To the editor: I could not even read the entire article on fixed-income seniors facing eviction and even homelessness without shedding tears.
I despair that we allow this to happen, that this is legal, that greed wins over decency, that developers lobby our representatives and no one repeals the Ellis Act and Costa Hawkins Act that help to allow this.
The few stories of homes being built to house homeless people are juxtaposed with reports on more rules against sleeping in the streets and more luxury housing being built. Little wonder that our homeless population continues to increase.
And, all we hear are excuses.
Leda Shapiro, Sherman Oaks
To the editor: Since when did it become the responsibility of people who own income property to subsidize low-income housing?
The state of California gave no thought to people living on fixed incomes when they arbitrarily raised that gas tax supposedly to repair our infrastructure. Why should a property owner care any more than our politicians?

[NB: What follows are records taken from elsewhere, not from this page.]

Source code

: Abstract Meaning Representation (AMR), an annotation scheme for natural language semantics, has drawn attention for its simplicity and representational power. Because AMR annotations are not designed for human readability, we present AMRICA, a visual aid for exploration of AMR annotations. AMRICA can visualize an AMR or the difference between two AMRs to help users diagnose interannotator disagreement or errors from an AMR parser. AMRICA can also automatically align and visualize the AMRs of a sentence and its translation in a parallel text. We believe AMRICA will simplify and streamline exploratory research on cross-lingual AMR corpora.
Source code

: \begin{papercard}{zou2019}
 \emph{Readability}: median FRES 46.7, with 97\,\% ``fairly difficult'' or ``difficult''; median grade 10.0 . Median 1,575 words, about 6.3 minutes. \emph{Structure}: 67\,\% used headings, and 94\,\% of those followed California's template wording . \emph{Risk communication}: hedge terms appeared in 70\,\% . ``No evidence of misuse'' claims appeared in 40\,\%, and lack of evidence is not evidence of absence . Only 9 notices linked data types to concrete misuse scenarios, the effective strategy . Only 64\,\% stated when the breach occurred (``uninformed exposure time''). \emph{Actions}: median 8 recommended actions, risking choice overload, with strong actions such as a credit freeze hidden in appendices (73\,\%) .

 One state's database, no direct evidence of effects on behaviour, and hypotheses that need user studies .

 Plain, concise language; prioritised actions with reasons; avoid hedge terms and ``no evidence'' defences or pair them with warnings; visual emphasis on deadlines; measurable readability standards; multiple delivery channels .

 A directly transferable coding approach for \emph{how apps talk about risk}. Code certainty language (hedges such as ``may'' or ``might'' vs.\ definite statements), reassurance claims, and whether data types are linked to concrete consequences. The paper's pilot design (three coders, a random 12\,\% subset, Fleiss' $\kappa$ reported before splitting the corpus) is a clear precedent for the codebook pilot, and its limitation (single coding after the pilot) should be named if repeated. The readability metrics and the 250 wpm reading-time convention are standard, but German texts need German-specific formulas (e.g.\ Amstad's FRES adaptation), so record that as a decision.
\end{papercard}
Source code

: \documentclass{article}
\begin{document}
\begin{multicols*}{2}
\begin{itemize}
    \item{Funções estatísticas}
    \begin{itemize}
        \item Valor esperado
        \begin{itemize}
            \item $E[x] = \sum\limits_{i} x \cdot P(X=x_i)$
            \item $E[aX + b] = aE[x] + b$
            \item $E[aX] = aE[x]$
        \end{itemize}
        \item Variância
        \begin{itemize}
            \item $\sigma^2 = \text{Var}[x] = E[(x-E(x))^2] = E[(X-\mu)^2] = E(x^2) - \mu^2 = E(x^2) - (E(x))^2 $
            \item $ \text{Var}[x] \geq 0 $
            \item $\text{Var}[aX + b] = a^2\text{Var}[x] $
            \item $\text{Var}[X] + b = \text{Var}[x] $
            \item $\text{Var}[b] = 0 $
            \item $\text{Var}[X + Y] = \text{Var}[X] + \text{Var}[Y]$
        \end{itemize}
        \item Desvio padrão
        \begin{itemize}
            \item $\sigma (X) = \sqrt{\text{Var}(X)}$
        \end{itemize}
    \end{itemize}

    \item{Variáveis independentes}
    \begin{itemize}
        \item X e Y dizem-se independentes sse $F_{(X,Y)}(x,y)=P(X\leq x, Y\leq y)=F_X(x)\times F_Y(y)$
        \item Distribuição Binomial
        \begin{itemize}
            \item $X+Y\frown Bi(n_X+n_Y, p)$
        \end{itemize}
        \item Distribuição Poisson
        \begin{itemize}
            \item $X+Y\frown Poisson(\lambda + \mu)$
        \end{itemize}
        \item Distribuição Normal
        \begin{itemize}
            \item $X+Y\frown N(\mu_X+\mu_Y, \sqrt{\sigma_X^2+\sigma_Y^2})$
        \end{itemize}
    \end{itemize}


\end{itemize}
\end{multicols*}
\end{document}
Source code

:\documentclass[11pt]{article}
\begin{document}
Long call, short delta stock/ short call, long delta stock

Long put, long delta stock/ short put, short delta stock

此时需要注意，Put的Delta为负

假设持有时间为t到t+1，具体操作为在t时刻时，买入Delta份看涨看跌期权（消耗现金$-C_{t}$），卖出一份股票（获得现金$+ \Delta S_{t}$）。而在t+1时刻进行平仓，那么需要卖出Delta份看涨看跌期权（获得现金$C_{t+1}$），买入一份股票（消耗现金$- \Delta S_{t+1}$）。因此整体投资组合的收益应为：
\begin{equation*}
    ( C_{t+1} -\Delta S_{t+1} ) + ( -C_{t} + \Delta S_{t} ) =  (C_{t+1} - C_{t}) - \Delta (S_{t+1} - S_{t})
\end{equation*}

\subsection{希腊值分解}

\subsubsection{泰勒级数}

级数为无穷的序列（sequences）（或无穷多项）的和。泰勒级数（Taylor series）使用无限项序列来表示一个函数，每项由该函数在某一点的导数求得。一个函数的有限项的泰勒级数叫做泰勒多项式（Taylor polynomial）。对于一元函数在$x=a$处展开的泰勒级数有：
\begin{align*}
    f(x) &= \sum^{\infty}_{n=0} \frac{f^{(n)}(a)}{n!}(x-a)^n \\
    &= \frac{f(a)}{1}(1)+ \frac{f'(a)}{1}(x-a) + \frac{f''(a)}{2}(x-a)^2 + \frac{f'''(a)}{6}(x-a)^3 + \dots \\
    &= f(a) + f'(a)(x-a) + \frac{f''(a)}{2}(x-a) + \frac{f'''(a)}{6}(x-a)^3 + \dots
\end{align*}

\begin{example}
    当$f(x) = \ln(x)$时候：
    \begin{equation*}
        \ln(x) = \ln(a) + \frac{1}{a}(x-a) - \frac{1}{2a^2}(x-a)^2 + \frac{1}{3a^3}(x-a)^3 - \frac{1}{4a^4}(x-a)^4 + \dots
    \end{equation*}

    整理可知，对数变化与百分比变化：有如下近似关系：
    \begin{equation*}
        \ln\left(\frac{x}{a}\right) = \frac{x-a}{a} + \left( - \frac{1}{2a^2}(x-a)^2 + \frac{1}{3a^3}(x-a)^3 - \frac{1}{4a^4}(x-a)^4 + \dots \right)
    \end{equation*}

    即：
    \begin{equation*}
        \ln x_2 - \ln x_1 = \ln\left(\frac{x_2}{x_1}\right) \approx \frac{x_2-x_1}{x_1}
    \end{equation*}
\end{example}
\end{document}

The property owner has to maintain insurance, pay fees to register the units, pay for code compliance inspections and make repairs mandated by those inspections, pay for utilities (water at the very least), pay ever-increasing property taxes and make occasional plumbing and electrical repairs.
Maybe a better use of Measure H and Proposition HHH money for housing and services would be to make up the difference between the ridiculously low $400 per month paid by one elderly renter in this article and fair market rent, and thus keep him from becoming homeless.
I own three apartment buildings, and I did not invest in them to supply low-income housing units but, rather, to make income. Thus, “income property.”